--- DATA UNDER STUDY ---
┌──

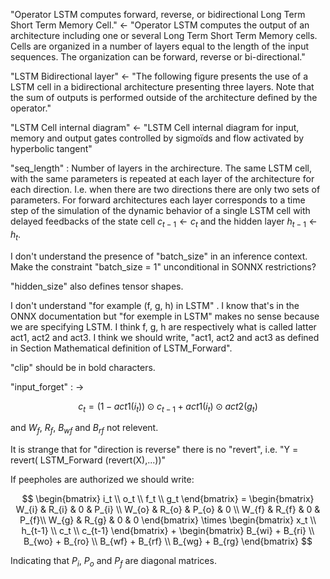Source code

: "Operator LSTM computes forward, reverse, or bidirectional Long Term Short Term Memory Cell." <- "Operator LSTM computes the output of an architecture including one or several Long Term Short Term Memory cells. Cells are organized in a number of layers equal to the length of the input sequences. The organization can be forward, reverse or bi-directional."

"LSTM Bidirectional layer" <- "The following figure presents the use of a LSTM cell in a bidirectional architecture presenting three layers. Note that the sum of outputs is performed outside of the architecture defined by the operator."

"LSTM Cell internal diagram" <- "LSTM Cell internal diagram for input, memory and output gates controlled by sigmoïds and flow activated by hyperbolic tangent"

"seq_length" : Number of layers in the archirecture. The same LSTM cell, with the same parameters is repeated at each layer of the architecture for each direction. I.e. when there are two directions there are only two sets of parameters. For forward architectures each layer corresponds to a time step of the simulation of the dynamic behavior of a single LSTM cell with delayed feedbacks of the state cell $c_{t-1} \gets c_t$ and the hidden layer $h_{t-1} \gets h_t$.

I don't understand the presence of "batch_size" in an inference context. Make the constraint "batch_size =  1" unconditional in SONNX restrictions?

"hidden_size" also defines tensor shapes.

I don't understand "for example (f, g, h) in LSTM" . I know that's in the ONNX documentation but "for exemple in LSTM" makes no sense because we are specifying LSTM. I think f, g, h are respectively what is called latter act1, act2 and act3. I think we should write, "act1, act2 and act3 as defined in Section Mathematical definition of LSTM_Forward".

"clip" should be in bold characters.

"input_forget" : -> 

$$
 c_t = (1 - act1(i_t)) \odot c_{t-1} + act1(i_t) \odot act2(g_t)
$$

and $W_f$, $R_f$, $B_{wf}$ and $B_{rf}$ not relevent.

It is strange that for  "direction is reverse" there is no "revert", i.e. "Y = revert( LSTM_Forward  (revert(X),...))"

If peepholes are authorized we should write:

$$
\begin{bmatrix}
     i_t \\
     o_t \\
     f_t \\
     g_t 
     \end{bmatrix}
     =
     \begin{bmatrix}
     W_{i} & R_{i} & 0     & P_{i} \\
     W_{o} & R_{o} & P_{o} & 0     \\
     W_{f} & R_{f} & 0     & P_{f}\\
     W_{g} & R_{g} & 0     & 0
     \end{bmatrix}
     \times
     \begin{bmatrix}
     x_t \\
     h_{t-1} \\
     c_t \\
     c_{t-1}
     \end{bmatrix}
     +
     \begin{bmatrix}
     B_{wi} + B_{ri} \\
     B_{wo} + B_{ro} \\
     B_{wf} + B_{rf} \\
     B_{wg} + B_{rg}
     \end{bmatrix}
$$

Indicating that $P_i$, $P_o$ and $P_f$ are diagonal matrices.
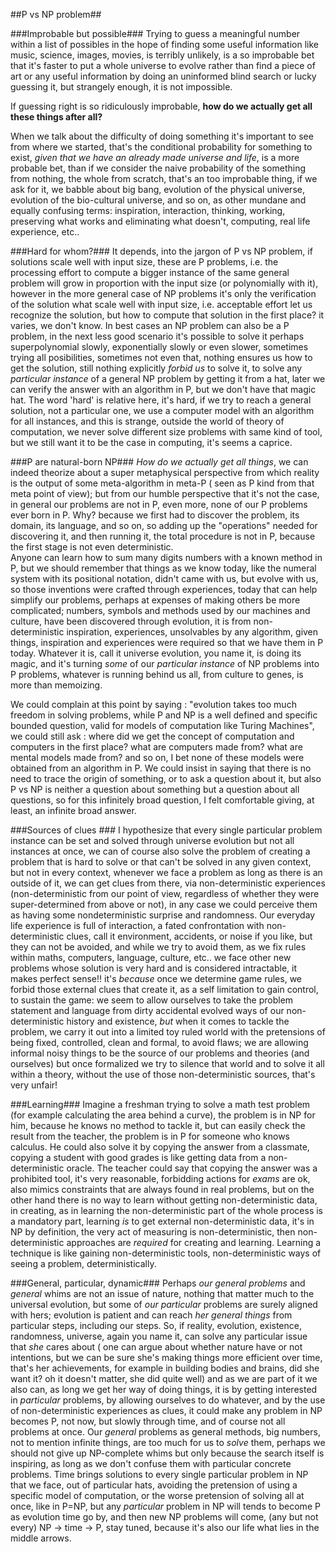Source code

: 
##P vs NP problem##

###Improbable but possible###
Trying to guess a meaningful number within a list of possibles in the hope of finding some useful information like music, science, images, movies, is terribly unlikely, is a so improbable bet that it's faster to put a whole universe to evolve rather than find a piece of art or any useful information by doing an uninformed blind search or lucky guessing it, but strangely enough, it is not impossible. 

If guessing right is so ridiculously improbable, **how do we actually get all these things after all?** 

When we talk about the difficulty of doing something it's important to see from where we started, that's the conditional probability for something to exist, *given that we have an already made universe and life*, is a more probable bet, than if we consider the naive probability of the something from nothing, the whole from scratch, that's an too improbable thing, if we ask for it, we babble about big bang, evolution of the physical universe, evolution of the bio-cultural universe, and so on, as other mundane and equally confusing terms: inspiration, interaction, thinking, working, preserving what works and eliminating what doesn't, computing, real life experience, etc..

###Hard for whom?###
It depends, into the jargon of P vs NP problem, if solutions scale well with input size, these are P problems, i.e. the processing effort to compute a bigger instance of the same general problem will grow in proportion with the input size (or polynomially with it), however in the more general case of NP problems it's only the verification of the solution what scale well with input size, i.e. acceptable effort let us recognize the solution, but how to compute that solution in the first place? it varies, we don't know. In best cases an NP problem can also be a P problem, in the next less good scenario it's possible to solve it perhaps superpolynomial slowly, exponentially slowly or even slower, sometimes trying all posibilities, sometimes not even that, nothing ensures us how to get the solution, still nothing explicitly *forbid us* to solve it, to solve any *particular instance* of a general NP problem by getting it from a hat, later we can verify the answer with an algorithm in P, but we don't have that magic hat. The word 'hard' is relative here, it's hard, if we try to reach a general solution, not a particular one, we use a computer model with an algorithm for all instances, and this is strange, outside the world of theory of computation, we never solve different size problems with same kind of tool, but we still want it to be the case in computing, it's seems a caprice. 

###P are natural-born NP###
*How do we actually get all things*, we can indeed theorize about a super metaphysical perspective from which reality is the output of some meta-algorithm in meta-P ( seen as P kind from that meta point of view); but from our humble perspective that it's not the case, in general our problems are not in P, even more, none of our P problems ever born in P. Why? because we first had to discover the problem, its domain, its language, and so on, so adding up the "operations" needed for discovering it, and then running it, the total procedure is not in P, because the first stage is not even deterministic.  
Anyone can learn how to sum many digits numbers with a known method in P, but we should remember that things as we know today, like the numeral system with its positional notation, didn't came with us, but evolve with us, so those inventions were crafted through experiences, today that can help simplify our problems, perhaps at expenses of making others be more complicated; numbers, symbols and methods used by our machines and culture, have been discovered through evolution, it is from non-deterministic inspiration, experiences, unsolvables by any algorithm, given things, inspiration and experiences were required so that we have them in P today.  Whatever it is, call it universe evolution, you name it, is doing its magic, and it's turning *some* of our *particular instance* of NP problems into P problems, whatever is running behind us all, from culture to genes, is more than memoizing. 

We could complain at this point by saying : "evolution takes too much freedom in solving problems, while P and NP is a well defined and specific bounded question, valid for models of computation like Turing Machines", we could still ask : where did we get the concept of computation and computers in the first place? what are computers made from? what are mental models made from? and so on, I bet none of these models were obtained from an algorithm in P.
We could insist in saying that there is no need to trace the origin of something, or to ask a question about it, but also P vs NP is neither a question about something but a question about all questions, so for this infinitely broad question, I felt comfortable giving, at least, an infinite broad answer.
 
###Sources of clues ###
I hypothesize that every single particular problem instance can be set and solved through universe evolution but not all instances at once, we can of course also solve the problem of creating a problem that is hard to solve or that can't be solved in any given context, but not in every context, whenever we face a problem as long as there is an outside of it, we can get clues from there, via non-deterministic experiences (non-deterministic from our point of view, regardless of whether they were super-determined from above or not), in any case we could perceive them as having some nondeterministic surprise and randomness. Our everyday life experience is full of interaction, a fated confrontation with non-deterministic clues, call it environment, accidents, or noise if you like, but they can not be avoided, and while we try to avoid them, as we fix rules within maths, computers, language, culture, etc.. we face other new problems whose solution is very hard and is considered intractable, it makes perfect sense!! it's *because* once we determine game rules, we forbid those external clues that create it, as a self limitation to gain control, to sustain the game: we seem to allow ourselves to take the problem statement and language from dirty accidental evolved ways of our non-deterministic history and existence, *but* when it comes to tackle the problem, we carry it out into a limited toy ruled world with the pretensions of being fixed, controlled, clean and formal, to avoid flaws; we are allowing informal noisy things to be the source of our problems and theories (and ourselves) but once formalized we try to silence that world and to solve it all within a theory, without the use of those non-deterministic sources, that's very unfair!

###Learning###
Imagine a freshman trying to solve a math test problem (for example calculating the area behind a curve), the problem is in NP for him, because he knows no method to tackle it, but can easily check the result from the teacher, the problem is in P for someone who knows calculus. He could also solve it by copying the answer from a classmate, copying a student with good grades is like getting data from a non-deterministic oracle. 
The teacher could say that copying the answer was a prohibited tool, it's very reasonable, forbidding actions for *exams* are ok, also mimics constraints that are always found in real problems, but on the other hand there is no way to learn without getting non-deterministic data, in creating, as in learning the non-deterministic part of the whole process is a mandatory part, learning *is* to get external non-deterministic data, it's in NP by definition, the very act of measuring is non-deterministic, then non-deterministic approaches are *required* for creating and learning. Learning a technique is like gaining non-deterministic tools, non-deterministic ways of seeing a problem, deterministically.

###General, particular, dynamic###
Perhaps *our general problems* and *general* whims are not an issue of nature, nothing that matter much to the universal evolution, but some of *our particular* problems are surely aligned with hers; evolution is patient and can reach *her general things* from particular steps, including our steps. So, if reality, evolution, existence, randomness, universe, again you name it, can solve any particular issue that *she* cares about ( one can argue about whether nature have or not intentions, but we can be sure she's making things more efficient over time, that's her achievements, for example in building bodies and brains, did she want it? oh it doesn't matter, she did quite well) and as we are part of it we also can, as long we get her way of doing things, it is by getting interested in *particular* problems, by allowing ourselves to do whatever, and by the use of non-deterministic experiences as clues, it could make any problem in NP becomes P, not now, but slowly through time, and of course not all problems at once.
Our *general* problems as general methods, big numbers, not to mention infinite things, are too much for us to *solve* them, perhaps we should not give up NP-complete whims but only because the search itself is inspiring, as long as we don't confuse them with particular concrete problems.
Time brings solutions to every single particular problem in NP that we face, out of particular hats, avoiding the pretension of using a specific model of computation, or the worse pretension of solving all at once, like in P=NP, but any *particular* problem in NP will tends to become P as evolution time go by, and then new NP problems will come, (any but not every) NP → time → P, stay tuned, because it's also our life what lies in the middle arrows.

└──

--- TASK ---
Copy only what lies between the start of the listing above and the line containing "of layers in", inclusive of both ends, exactly as written, and drop the pictures.

--- RESULT OF THE EXERCISE ---
Source code

: "Operator LSTM computes forward, reverse, or bidirectional Long Term Short Term Memory Cell." <- "Operator LSTM computes the output of an architecture including one or several Long Term Short Term Memory cells. Cells are organized in a number of layers equal to the length of the input sequences. The organization can be forward, reverse or bi-directional."

"LSTM Bidirectional layer" <- "The following figure presents the use of a LSTM cell in a bidirectional architecture presenting three layers. Note that the sum of outputs is performed outside of the architecture defined by the operator."

"LSTM Cell internal diagram" <- "LSTM Cell internal diagram for input, memory and output gates controlled by sigmoïds and flow activated by hyperbolic tangent"

"seq_length" : Number of layers in the archirecture. The same LSTM cell, with the same parameters is repeated at each layer of the architecture for each direction. I.e. when there are two directions there are only two sets of parameters. For forward architectures each layer corresponds to a time step of the simulation of the dynamic behavior of a single LSTM cell with delayed feedbacks of the state cell $c_{t-1} \gets c_t$ and the hidden layer $h_{t-1} \gets h_t$.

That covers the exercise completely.